Dalam konteks ini, politisasi agama bisa menjadi alat untuk menciptakan simulakra tertentu, di mana pemimpin atau kelompok politik menggunakan simbol-simbol agama untuk membangun identitas atau narasi yang menarik bagi para pengikut mereka. Hal ini sering kali menghasilkan krisis identitas di masyarakat, ketika individu terjebak dalam citra atau narasi yang diciptakan daripada berinteraksi dengan realitas kompleks agama itu sendiri.


Oleh: Rifki Rahman

Referensi:
Achmad, N. Politisasi Agama di Era Digital dan Penanganannya. Prosiding Senaspolhi, 1(1). 2018.
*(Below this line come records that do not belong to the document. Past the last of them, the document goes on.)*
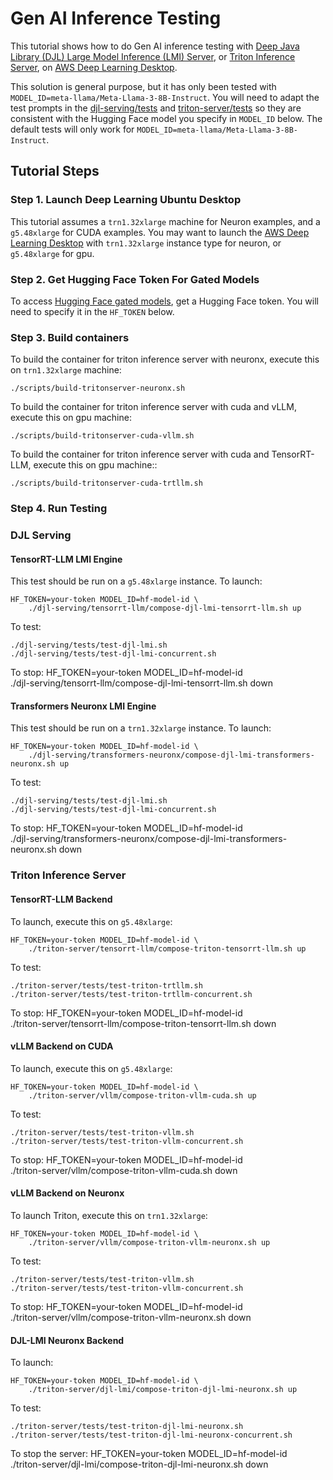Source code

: # Gen AI Inference Testing

This tutorial shows how to do Gen AI inference testing with [Deep Java Library (DJL) Large Model Inference (LMI) Server](https://docs.djl.ai/master/docs/serving/serving/docs/lmi/index.html), or [Triton Inference Server](https://github.com/triton-inference-server), on [AWS Deep Learning Desktop](https://github.com/aws-samples/aws-deep-learning-ami-ubuntu-dcv-desktop). 

This solution is general purpose, but it has only been tested with `MODEL_ID=meta-llama/Meta-Llama-3-8B-Instruct`. You will need to adapt the test prompts in the [djl-serving/tests](./djl-serving/tests/) and [triton-server/tests](./triton-server/tests/) so they are consistent with the Hugging Face model you specify in `MODEL_ID` below. The default tests will only work for `MODEL_ID=meta-llama/Meta-Llama-3-8B-Instruct`.

## Tutorial Steps

### Step 1. Launch Deep Learning Ubuntu Desktop

This tutorial assumes a `trn1.32xlarge` machine for Neuron examples, and a `g5.48xlarge` for CUDA examples. You may want to launch the [AWS Deep Learning Desktop](https://github.com/aws-samples/aws-deep-learning-ami-ubuntu-dcv-desktop) with  `trn1.32xlarge` instance type for neuron, or `g5.48xlarge` for gpu.

### Step 2. Get Hugging Face Token For Gated Models

To access [Hugging Face gated models](https://huggingface.co/docs/hub/en/models-gated), get a Hugging Face token. You will need to specify it in the `HF_TOKEN` below. 

### Step 3. Build containers

To build the container for triton inference server with neuronx, execute this on `trn1.32xlarge` machine:

    ./scripts/build-tritonserver-neuronx.sh

To build the container for triton inference server with cuda and vLLM, execute this on gpu machine:

    ./scripts/build-tritonserver-cuda-vllm.sh

To build the container for triton inference server with cuda and TensorRT-LLM, execute this on gpu machine::

    ./scripts/build-tritonserver-cuda-trtllm.sh
    

### Step 4. Run Testing
### DJL Serving

#### TensorRT-LLM LMI Engine

This test should be run on a `g5.48xlarge` instance. To launch:

    HF_TOKEN=your-token MODEL_ID=hf-model-id \
        ./djl-serving/tensorrt-llm/compose-djl-lmi-tensorrt-llm.sh up

To test:

    ./djl-serving/tests/test-djl-lmi.sh
    ./djl-serving/tests/test-djl-lmi-concurrent.sh

To stop:
    HF_TOKEN=your-token MODEL_ID=hf-model-id \
        ./djl-serving/tensorrt-llm/compose-djl-lmi-tensorrt-llm.sh down

#### Transformers Neuronx LMI Engine

This test should be run on a `trn1.32xlarge` instance. To launch:

    HF_TOKEN=your-token MODEL_ID=hf-model-id \
        ./djl-serving/transformers-neuronx/compose-djl-lmi-transformers-neuronx.sh up

To test:

    ./djl-serving/tests/test-djl-lmi.sh
    ./djl-serving/tests/test-djl-lmi-concurrent.sh

To stop:
    HF_TOKEN=your-token MODEL_ID=hf-model-id \
        ./djl-serving/transformers-neuronx/compose-djl-lmi-transformers-neuronx.sh down

### Triton Inference Server

#### TensorRT-LLM Backend

To launch, execute this on `g5.48xlarge`:

    HF_TOKEN=your-token MODEL_ID=hf-model-id \
        ./triton-server/tensorrt-llm/compose-triton-tensorrt-llm.sh up

To test:

    ./triton-server/tests/test-triton-trtllm.sh
    ./triton-server/tests/test-triton-trtllm-concurrent.sh

To stop:
    HF_TOKEN=your-token MODEL_ID=hf-model-id \
        ./triton-server/tensorrt-llm/compose-triton-tensorrt-llm.sh down

#### vLLM Backend on CUDA

To launch, execute this on `g5.48xlarge`:

    HF_TOKEN=your-token MODEL_ID=hf-model-id \
        ./triton-server/vllm/compose-triton-vllm-cuda.sh up

To test:

    ./triton-server/tests/test-triton-vllm.sh
    ./triton-server/tests/test-triton-vllm-concurrent.sh

To stop:
    HF_TOKEN=your-token MODEL_ID=hf-model-id \
        ./triton-server/vllm/compose-triton-vllm-cuda.sh down

#### vLLM Backend on Neuronx

To launch Triton, execute this on `trn1.32xlarge`:

    HF_TOKEN=your-token MODEL_ID=hf-model-id \
        ./triton-server/vllm/compose-triton-vllm-neuronx.sh up

To test:

    ./triton-server/tests/test-triton-vllm.sh
    ./triton-server/tests/test-triton-vllm-concurrent.sh

To stop:
    HF_TOKEN=your-token MODEL_ID=hf-model-id \
        ./triton-server/vllm/compose-triton-vllm-neuronx.sh down


#### DJL-LMI Neuronx Backend

To launch:

    HF_TOKEN=your-token MODEL_ID=hf-model-id \
        ./triton-server/djl-lmi/compose-triton-djl-lmi-neuronx.sh up

To test:

    ./triton-server/tests/test-triton-djl-lmi-neuronx.sh
    ./triton-server/tests/test-triton-djl-lmi-neuronx-concurrent.sh

To stop the server:
    HF_TOKEN=your-token MODEL_ID=hf-model-id \
        ./triton-server/djl-lmi/compose-triton-djl-lmi-neuronx.sh down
Baudrillard, Jean. "Simulacra and simulation." U of Michigan P (1994).
Budi Kurniawan, “Politisasi Agama di Tahun Politik: Politik Pasca-Kebenaran di Indonesia dan Ancaman bagi Demokrasi”, Jurnal Sosiologi Agama, 12 (1). 2018.
Ustadi Hamsah. Konstruk Agama & Budaya Dalam Media Televisi (Pemikiran Jean Baudrillard tentang Determinasi Imaji).